Mandraki limanındaki bu sütunlar Rodos Heykeli olarak bilinen ve Helenistik dönemde Dünyanın 7 Harikasından biri sayılan Apollon heykelinin (Colossus = Anıtsal da denir) ayaklarının bulunduğu yer olarak kabul ediliyor. Heykelin yeri, büyüklüğü ve şekliyle ilgili farklı hikayeler yüzyıllardır anlatılmakta, önemli olan heykelin hikayesiyle adanın ün kazanmış olması. En kabul gören şekliyle hikaye şöyle: Mandraki Limanı girişine yapılan heykel MÖ 282’de tamamlanmış, yüksekliği 33 metreymiş. MÖ 226’da deprem olmuş ve bronzdan yapılan heykel dizlerinden kırılmış, büyük kısmı denize gömülmüş (buradaki su derinliği 4-8 metre arasında). Heykel o haliyle 660’lara, Arap istilasına kadar su içerisinde kalmış. Bu tarihte bronz heykeli hurda olarak Arap veya Yahudi tüccarlar satın almış ve başkalarına satmışlar. Aslında hikaye akla yatkın; Roma İmparatorluğu 395’te yıkıldıktan sonra 1650’lere kadar tarihi koruma bilinci yoktu. Hıristiyanlığın ilk yıllarından itibaren Bizans ve Vatikan etkisindeki tüm ülkelerde Pagan – Putperest işareti taşıyan tüm yapılar – anıtlar değiştirildi veya yıkıldı. Roma, İstanbul, Atina, Efes, Bergama gibi kentler din adına yapılan bu yıkımları en sert yaşayan yerlerdir.

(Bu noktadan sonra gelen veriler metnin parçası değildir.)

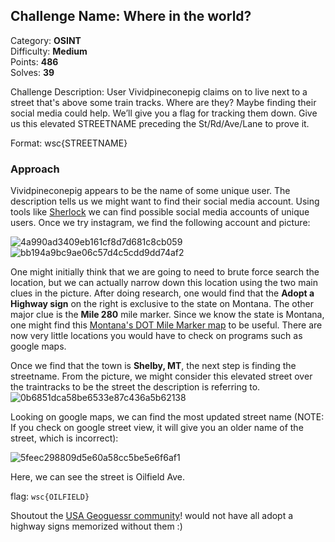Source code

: ## Challenge Name: Where in the world?
Category: **OSINT**  
Difficulty: **Medium**  
Points: **486**  
Solves: **39**

Challenge Description: 
User Vividpineconepig claims on to live next to a street that's above some train tracks. Where are they? Maybe finding their social media could help. We’ll give you a flag for tracking them down. Give us this elevated STREETNAME preceding the St/Rd/Ave/Lane to prove it.

Format: wsc{STREETNAME}

### Approach

Vividpineconepig appears to be the name of some unique user. The description tells us we might want to find their social media account. Using tools like [Sherlock](https://github.com/sherlock-project/sherlock) we can find possible social media accounts of unique users. Once we try instagram, we find the following account and picture:

![4a990ad3409eb161cf8d7d681c8cb059](https://user-images.githubusercontent.com/74334127/160300607-3fa23b1d-c2e0-4b6a-a7f1-bfe2a1a642ac.png)
![bb194a9bc9ae06c57d4c5cdd9dd74af2](https://user-images.githubusercontent.com/74334127/160300608-b105ea2f-2ec8-4cc2-8fbd-c1cd84cfe07b.png)

One might initially think that we are going to need to brute force search the location, but we can actually narrow down this location using the two main clues in the picture. After doing research, one would find that the **Adopt a Highway sign** on the right is exclusive to the state on Montana. The other major clue is the **Mile 280** mile marker. Since we know the state is Montana, one might find this [Montana's DOT Mile Marker map](https://gis-mdt.opendata.arcgis.com/datasets/eaa5f283dd7f4a33bd30f8a392925e7f_0/explore?location=47.504619%2C-108.692992%2C7.94) to be useful. There are now very little locations you would have to check on programs such as google maps.

Once we find that the town is **Shelby, MT**, the next step is finding the streetname. From the picture, we might consider this elevated street over the traintracks to be the street the description is referring to.
![0b6851dca58be6533e87c436a5b62138](https://user-images.githubusercontent.com/74334127/160300873-44b07ed0-90d0-4625-980f-46f04c6f0760.png)

Looking on google maps, we can find the most updated street name (NOTE: If you check on google street view, it will give you an older name of the street, which is incorrect):

![5feec298809d5e60a58cc5be5e6f6af1](https://user-images.githubusercontent.com/74334127/160300930-e5316625-b4e5-4842-83f3-49c357f0e7ad.png)

Here, we can see the street is Oilfield Ave.

flag: `wsc{OILFIELD}`

Shoutout the [USA Geoguessr community](https://discord.gg/wx7CUMAxJQ)! would not have all adopt a highway signs memorized without them :)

Yeni Çarşı: Mandraki Limanı ile Old Town (Eski Kent) arasında, deniz kenarındaki beyaz geniş bina Yeni Çarşı denilen pazar yeridir. Burası 1895-98 yılları arasında Osmanlı döneminde yapılmış. Bence orijinal plana göre han olarak yapılmış, dışı ve içi “Şanlıurfa Gümrük Han”ına çok benziyor. Dış duvarları daire şeklinde, iç kısmında dükkanlar ve restoranlar bulunuyor. Orta avlusu geniş bir açıklığa sahip, havuz ve ağaçlar bulunuyor. Bazı kitaplarda ve haritalarda buraya New Bazaar (Yeni Pazar), bazılarında ise Fish Market (Balık Çarşısı) deniliyor.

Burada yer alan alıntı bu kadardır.